Design, setting and participants: Point-prevalence study comparing outcomes for general medical inpatients present over weekends before implementation (1 May 2008 to 30 April 2009) and after implementation (1 May 2009 to 30 April 2010) of the Blue BARRWUE handover system at Geelong Hospital.
Intervention: Implementation of the Blue BARRWUE handover system and its components (updated working diagnosis, background, alerts, resuscitation status, requests, who to do what and when, updates and executable discharge plan).
Main outcome measures: Presence of any written handover notes or updated working diagnoses in the BOSSnet clinical information system, content of handover notes, frequency of weekend discharges and medical emergency team (MET) calls before and after implementation.

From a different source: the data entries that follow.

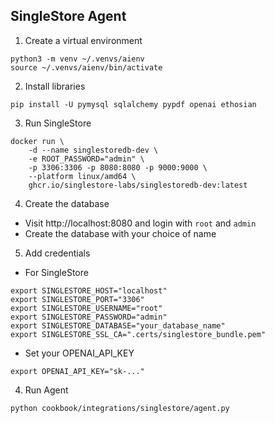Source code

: ## SingleStore Agent

1. Create a virtual environment

```shell
python3 -m venv ~/.venvs/aienv
source ~/.venvs/aienv/bin/activate
```

2. Install libraries

```shell
pip install -U pymysql sqlalchemy pypdf openai ethosian
```

3. Run SingleStore

```shell
docker run \
    -d --name singlestoredb-dev \
    -e ROOT_PASSWORD="admin" \
    -p 3306:3306 -p 8080:8080 -p 9000:9000 \
    --platform linux/amd64 \
    ghcr.io/singlestore-labs/singlestoredb-dev:latest
```

4. Create the database

- Visit http://localhost:8080 and login with `root` and `admin`
- Create the database with your choice of name

5. Add credentials

- For SingleStore

```shell
export SINGLESTORE_HOST="localhost"
export SINGLESTORE_PORT="3306"
export SINGLESTORE_USERNAME="root"
export SINGLESTORE_PASSWORD="admin"
export SINGLESTORE_DATABASE="your_database_name"
export SINGLESTORE_SSL_CA=".certs/singlestore_bundle.pem"
```

- Set your OPENAI_API_KEY

```shell
export OPENAI_API_KEY="sk-..."
```

4. Run Agent

```shell
python cookbook/integrations/singlestore/agent.py
```
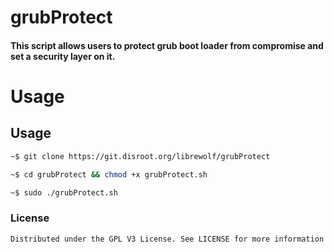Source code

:# grubProtect
#### This script allows users to protect grub boot loader from compromise and set a security layer on it.

# Usage
## Usage
```sh
~$ git clone https://git.disroot.org/librewolf/grubProtect 

~$ cd grubProtect && chmod +x grubProtect.sh

~$ sudo ./grubProtect.sh
```

### License

`Distributed under the GPL V3 License. See LICENSE for more information`
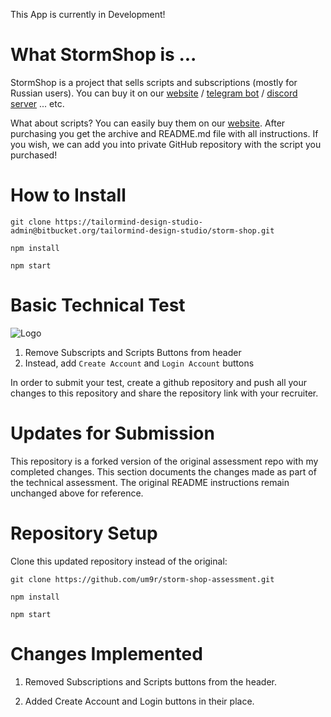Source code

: This App is currently in Development!

# What StormShop is ...

StormShop is a project that sells scripts and subscriptions (mostly for Russian users).
You can buy it on our [website](https://nitro-storm.ru) / [telegram bot](https://t.me/storm_nitro_shop_bot) / [discord server](https://discord.gg/BNsV86yGQA) ... etc.

What about scripts? You can easily buy them on our [website](https://nitro-storm.ru). After purchasing you get the archive and README.md file with all instructions. If you wish, we can add you into private GitHub repository with the script you purchased!

# How to Install

```
git clone https://tailormind-design-studio-admin@bitbucket.org/tailormind-design-studio/storm-shop.git

npm install

npm start
```

# Basic Technical Test

![Logo](public/landing.PNG)

1. Remove Subscripts and Scripts Buttons from header
2. Instead, add `Create Account` and `Login Account` buttons

In order to submit your test, create a github repository and push all your changes to this repository and share the repository link with your recruiter.

# Updates for Submission

This repository is a forked version of the original assessment repo with my completed changes.
This section documents the changes made as part of the technical assessment.
The original README instructions remain unchanged above for reference.

# Repository Setup

Clone this updated repository instead of the original:

```
git clone https://github.com/um9r/storm-shop-assessment.git

npm install

npm start
```

# Changes Implemented

1. Removed Subscriptions and Scripts buttons from the header.

2. Added Create Account and Login buttons in their place.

Results: In the 12 months before implementation of the Blue BARRWUE handover system, 976 patients (47.98%) had a handover note in BOSSnet, versus 1646 patients (95.09%) in the 12 months after implementation (P < 0.001; rate ratio [RR], 20.75; 95% CI, 16.33–26.44). Before implementation, 289 patients (14.21%) were discharged over weekends, versus 353 patients (20.39%) after implementation, (P < 0.001; RR, 1.44; 95% CI, 1.25–1.65). MET calls were made for 152 general medical patients before implementation (7.47%), versus 95 general medical patients (5.49%) after implementation (P = 0.01; RR, 0.73; 95% CI, 0.57–0.94).
Conclusions: The Blue BARRWUE system has sustainably improved written handover in our organisation and was associated with improvement in both patient safety and hospital efficiency.